A month’s daily output here has been dramatically interceded upon by a marked jolt to my Pops’ biographical timeline, in the form of another stroke. He has surprised us by being the proverbial Eveready bunny after past setbacks.
Not so, this time.
This afternoon, my daughter took his hand in hers (first holding it alongside my hand, and then taking it into both her own). For minutes upon minutes on end, she stroked the back of his hand, and then his forearm. Put her soft-soft nine-year-old girl cheek against his hand. All the while, smiling at him radiantly, deeply. As if she knew something he and I didn’t quite. We both looked on in wonder.
(By way of explanation to the children: “Think of DadDad as a magnificent castle, and room by room – sometimes a whole wing at a time –the lights are going out.”)
Later I read to him from poems I thought he might remember, he of the generation who was schooled to memorize the greats. (I love Mary Oliver, but she is his contemporary, no one he put to memory as a schoolboy in knickers.)
I read and he listened, rapt, though more or less speechless, as he has been, essentially, since Thursday night. Whether the words engaged or a memory of the musical sound of rhythmic speech, I don’t know. Coleridge, Keats, Shelly each had something to offer. Blake’s “The Tiger” seemed familiar. But Walt Whitman’s “Sleepers” touched, his one good eye told me so.
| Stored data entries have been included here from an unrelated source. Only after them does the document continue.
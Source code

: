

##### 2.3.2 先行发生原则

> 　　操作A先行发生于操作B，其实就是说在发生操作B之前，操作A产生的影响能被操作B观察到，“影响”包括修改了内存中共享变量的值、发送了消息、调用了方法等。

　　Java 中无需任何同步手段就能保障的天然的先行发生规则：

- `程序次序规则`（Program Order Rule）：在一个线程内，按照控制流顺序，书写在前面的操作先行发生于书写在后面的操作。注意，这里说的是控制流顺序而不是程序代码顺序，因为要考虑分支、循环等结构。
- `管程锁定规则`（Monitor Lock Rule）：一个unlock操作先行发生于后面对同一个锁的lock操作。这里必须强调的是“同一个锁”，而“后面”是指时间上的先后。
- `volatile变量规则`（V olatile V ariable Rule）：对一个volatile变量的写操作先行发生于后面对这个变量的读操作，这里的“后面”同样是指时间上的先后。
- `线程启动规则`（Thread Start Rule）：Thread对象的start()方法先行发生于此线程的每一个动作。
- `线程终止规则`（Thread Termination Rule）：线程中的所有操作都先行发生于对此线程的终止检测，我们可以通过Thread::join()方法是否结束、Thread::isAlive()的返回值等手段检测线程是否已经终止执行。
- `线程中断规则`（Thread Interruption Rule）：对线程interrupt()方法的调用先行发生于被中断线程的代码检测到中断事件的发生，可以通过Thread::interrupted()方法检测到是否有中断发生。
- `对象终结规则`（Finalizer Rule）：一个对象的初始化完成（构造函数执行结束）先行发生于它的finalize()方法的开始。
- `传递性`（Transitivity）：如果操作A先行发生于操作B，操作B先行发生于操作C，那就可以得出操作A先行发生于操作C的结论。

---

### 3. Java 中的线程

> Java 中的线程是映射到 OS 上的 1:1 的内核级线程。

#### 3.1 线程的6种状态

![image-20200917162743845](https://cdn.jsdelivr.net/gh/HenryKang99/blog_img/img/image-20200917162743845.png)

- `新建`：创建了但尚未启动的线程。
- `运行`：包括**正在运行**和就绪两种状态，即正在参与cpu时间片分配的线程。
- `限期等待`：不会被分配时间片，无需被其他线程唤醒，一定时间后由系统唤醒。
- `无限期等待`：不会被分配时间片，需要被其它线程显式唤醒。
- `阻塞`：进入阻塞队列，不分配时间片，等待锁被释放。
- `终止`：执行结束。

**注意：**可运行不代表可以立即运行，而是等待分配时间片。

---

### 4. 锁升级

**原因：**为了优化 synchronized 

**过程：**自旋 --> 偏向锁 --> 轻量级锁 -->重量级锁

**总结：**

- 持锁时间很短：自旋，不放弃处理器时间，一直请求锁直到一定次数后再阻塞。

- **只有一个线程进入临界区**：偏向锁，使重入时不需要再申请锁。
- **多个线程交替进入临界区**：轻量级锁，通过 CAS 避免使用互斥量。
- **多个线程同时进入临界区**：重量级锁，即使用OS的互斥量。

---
A global meandering, precursor to the travels he may soon take up.
I stay a while away O night, but I return to you again and love you.
Why should I be afraid to trust myself to you?
I am not afraid, I have been well brought forward by you,
I love the rich running day, but I do not desert her in whom I lay so long,
I know not how I came of you and I know not where I go with you, but
I know I came well and shall go well.
I will stop only a time with the night, and rise betimes,
I will duly pass the day O my mother, and duly return to you.